O presidente do Banco Central, Roberto Campos Neto, reforçou ainda que existem dúvidas sobre o impacto da calamidade no Rio Grande do Sul para a atividade econômica do País, cuja expectativa de crescimento foi revisada pela instituição para 1,9% no Relatório Trimestral de Inflação (RTI) de março. As incertezas pairam especialmente para o segundo trimestre, pontuou Campos Neto, observando ainda que existe uma oscilação em termos de expectativa.

“Temos visto oscilação grande em termos de expectativa, não só no custo de reconstrução mas também no impacto de crescimento, então estamos nos aprofundando um pouco nisso. Vai ter esse elemento incerteza de curto prazo, e precisa entender como isso vai se dar mais ao médio prazo, qual tipo de reconstrução”, disse Campos Neto, lembrando que o PIB gaúcho representa 6,5% do PIB brasileiro.
O presidente do Banco Central apontou que a autoridade monetária percebeu em estudos recentes que, na relação de eventos por anomalias climáticas, os acontecimentos com enchentes são os que mais crescem.

O apontamento foi feito enquanto Campos Neto indicava os dados históricos da inflação, contextualizando o que aconteceu na pandemia, quando o índice passou a subir em países desenvolvidos, que, à época, não acreditavam que o fenômeno poderia ser permanente.
Lá, lembrou o presidente do BC, a inflação foi em grande parte puxada por energia e alimentos, momento em que os banqueiros centrais tiveram dificuldade de fazer um diagnóstico do avanço de preços, por estarem pouco acostumados – diferente do Brasil, que já estaria mais preparado para enfrentar a alta inflacionária por experiências prévias. Nos países emergentes, disse Campos Neto, os alimentos tiveram um peso maior na inflação do que a energia.

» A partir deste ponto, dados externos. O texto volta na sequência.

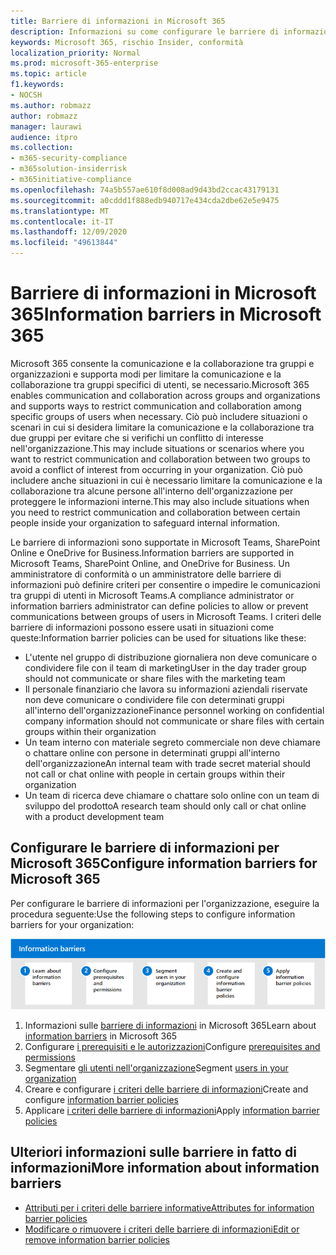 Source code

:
 ```yaml
---
title: Barriere di informazioni in Microsoft 365
description: Informazioni su come configurare le barriere di informazioni in Microsoft 365.
keywords: Microsoft 365, rischio Insider, conformità
localization_priority: Normal
ms.prod: microsoft-365-enterprise
ms.topic: article
f1.keywords:
- NOCSH
ms.author: robmazz
author: robmazz
manager: laurawi
audience: itpro
ms.collection:
- m365-security-compliance
- m365solution-insiderrisk
- m365initiative-compliance
ms.openlocfilehash: 74a5b557ae610f8d008ad9d43bd2ccac43179131
ms.sourcegitcommit: a0cddd1f888edb940717e434cda2dbe62e5e9475
ms.translationtype: MT
ms.contentlocale: it-IT
ms.lasthandoff: 12/09/2020
ms.locfileid: "49613844"
---
```

# <a name="information-barriers-in-microsoft-365"></a><span data-ttu-id="721ad-104">Barriere di informazioni in Microsoft 365</span><span class="sxs-lookup"><span data-stu-id="721ad-104">Information barriers in Microsoft 365</span></span>

<span data-ttu-id="721ad-105">Microsoft 365 consente la comunicazione e la collaborazione tra gruppi e organizzazioni e supporta modi per limitare la comunicazione e la collaborazione tra gruppi specifici di utenti, se necessario.</span><span class="sxs-lookup"><span data-stu-id="721ad-105">Microsoft 365 enables communication and collaboration across groups and organizations and supports ways to restrict communication and collaboration among specific groups of users when necessary.</span></span> <span data-ttu-id="721ad-106">Ciò può includere situazioni o scenari in cui si desidera limitare la comunicazione e la collaborazione tra due gruppi per evitare che si verifichi un conflitto di interesse nell'organizzazione.</span><span class="sxs-lookup"><span data-stu-id="721ad-106">This may include situations or scenarios where you want to restrict communication and collaboration between two groups to avoid a conflict of interest from occurring in your organization.</span></span> <span data-ttu-id="721ad-107">Ciò può includere anche situazioni in cui è necessario limitare la comunicazione e la collaborazione tra alcune persone all'interno dell'organizzazione per proteggere le informazioni interne.</span><span class="sxs-lookup"><span data-stu-id="721ad-107">This may also include situations when you need to restrict communication and collaboration between certain people inside your organization to safeguard internal information.</span></span>

<span data-ttu-id="721ad-108">Le barriere di informazioni sono supportate in Microsoft Teams, SharePoint Online e OneDrive for Business.</span><span class="sxs-lookup"><span data-stu-id="721ad-108">Information barriers are supported in Microsoft Teams, SharePoint Online, and OneDrive for Business.</span></span> <span data-ttu-id="721ad-109">Un amministratore di conformità o un amministratore delle barriere di informazioni può definire criteri per consentire o impedire le comunicazioni tra gruppi di utenti in Microsoft Teams.</span><span class="sxs-lookup"><span data-stu-id="721ad-109">A compliance administrator or information barriers administrator can define policies to allow or prevent communications between groups of users in Microsoft Teams.</span></span> <span data-ttu-id="721ad-110">I criteri delle barriere di informazioni possono essere usati in situazioni come queste:</span><span class="sxs-lookup"><span data-stu-id="721ad-110">Information barrier policies can be used for situations like these:</span></span>

- <span data-ttu-id="721ad-111">L'utente nel gruppo di distribuzione giornaliera non deve comunicare o condividere file con il team di marketing</span><span class="sxs-lookup"><span data-stu-id="721ad-111">User in the day trader group should not communicate or share files with the marketing team</span></span>
- <span data-ttu-id="721ad-112">Il personale finanziario che lavora su informazioni aziendali riservate non deve comunicare o condividere file con determinati gruppi all'interno dell'organizzazione</span><span class="sxs-lookup"><span data-stu-id="721ad-112">Finance personnel working on confidential company information should not communicate or share files with certain groups within their organization</span></span>
- <span data-ttu-id="721ad-113">Un team interno con materiale segreto commerciale non deve chiamare o chattare online con persone in determinati gruppi all'interno dell'organizzazione</span><span class="sxs-lookup"><span data-stu-id="721ad-113">An internal team with trade secret material should not call or chat online with people in certain groups within their organization</span></span>
- <span data-ttu-id="721ad-114">Un team di ricerca deve chiamare o chattare solo online con un team di sviluppo del prodotto</span><span class="sxs-lookup"><span data-stu-id="721ad-114">A research team should only call or chat online with a product development team</span></span>

## <a name="configure-information-barriers-for-microsoft-365"></a><span data-ttu-id="721ad-115">Configurare le barriere di informazioni per Microsoft 365</span><span class="sxs-lookup"><span data-stu-id="721ad-115">Configure information barriers for Microsoft 365</span></span>

<span data-ttu-id="721ad-116">Per configurare le barriere di informazioni per l'organizzazione, eseguire la procedura seguente:</span><span class="sxs-lookup"><span data-stu-id="721ad-116">Use the following steps to configure information barriers for your organization:</span></span>

![Passaggi delle barriere di informazioni sulle soluzioni di rischio Insider](../media/ir-solution-ib-steps.png)

1. <span data-ttu-id="721ad-118">Informazioni sulle [barriere di informazioni](information-barriers.md) in Microsoft 365</span><span class="sxs-lookup"><span data-stu-id="721ad-118">Learn about [information barriers](information-barriers.md) in Microsoft 365</span></span>
2. <span data-ttu-id="721ad-119">Configurare [i prerequisiti e le autorizzazioni](information-barriers-policies.md#prerequisites)</span><span class="sxs-lookup"><span data-stu-id="721ad-119">Configure [prerequisites and permissions](information-barriers-policies.md#prerequisites)</span></span>
3. <span data-ttu-id="721ad-120">Segmentare [gli utenti nell'organizzazione](information-barriers-policies.md#part-1-segment-users)</span><span class="sxs-lookup"><span data-stu-id="721ad-120">Segment [users in your organization](information-barriers-policies.md#part-1-segment-users)</span></span>
4. <span data-ttu-id="721ad-121">Creare e configurare [i criteri delle barriere di informazioni](information-barriers-policies.md#part-2-define-information-barrier-policies)</span><span class="sxs-lookup"><span data-stu-id="721ad-121">Create and configure [information barrier policies](information-barriers-policies.md#part-2-define-information-barrier-policies)</span></span>
5. <span data-ttu-id="721ad-122">Applicare [i criteri delle barriere di informazioni](information-barriers-policies.md#part-3-apply-information-barrier-policies)</span><span class="sxs-lookup"><span data-stu-id="721ad-122">Apply [information barrier policies](information-barriers-policies.md#part-3-apply-information-barrier-policies)</span></span>

## <a name="more-information-about-information-barriers"></a><span data-ttu-id="721ad-123">Ulteriori informazioni sulle barriere in fatto di informazioni</span><span class="sxs-lookup"><span data-stu-id="721ad-123">More information about information barriers</span></span>

- [<span data-ttu-id="721ad-124">Attributi per i criteri delle barriere informative</span><span class="sxs-lookup"><span data-stu-id="721ad-124">Attributes for information barrier policies</span></span>](information-barriers-attributes.md)
- [<span data-ttu-id="721ad-125">Modificare o rimuovere i criteri delle barriere di informazioni</span><span class="sxs-lookup"><span data-stu-id="721ad-125">Edit or remove information barrier policies</span></span>](information-barriers-edit-segments-policies.md)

Para Campos Neto, o aprendizado do período foi o entendimento de que, a partir de um nível de difusão, a inflação se torna muito mais permanente, o que acabou sendo percebido nos países desenvolvidos.
Agora, os eventos mais recentes em relação a preço de alimentos estão relacionados a questões climáticas, observou o banqueiro central. “O que tem acontecido mais recente em preço de alimentos, com anomalia climática, os eventos acontecem com maior frequência e intensidade”, disse.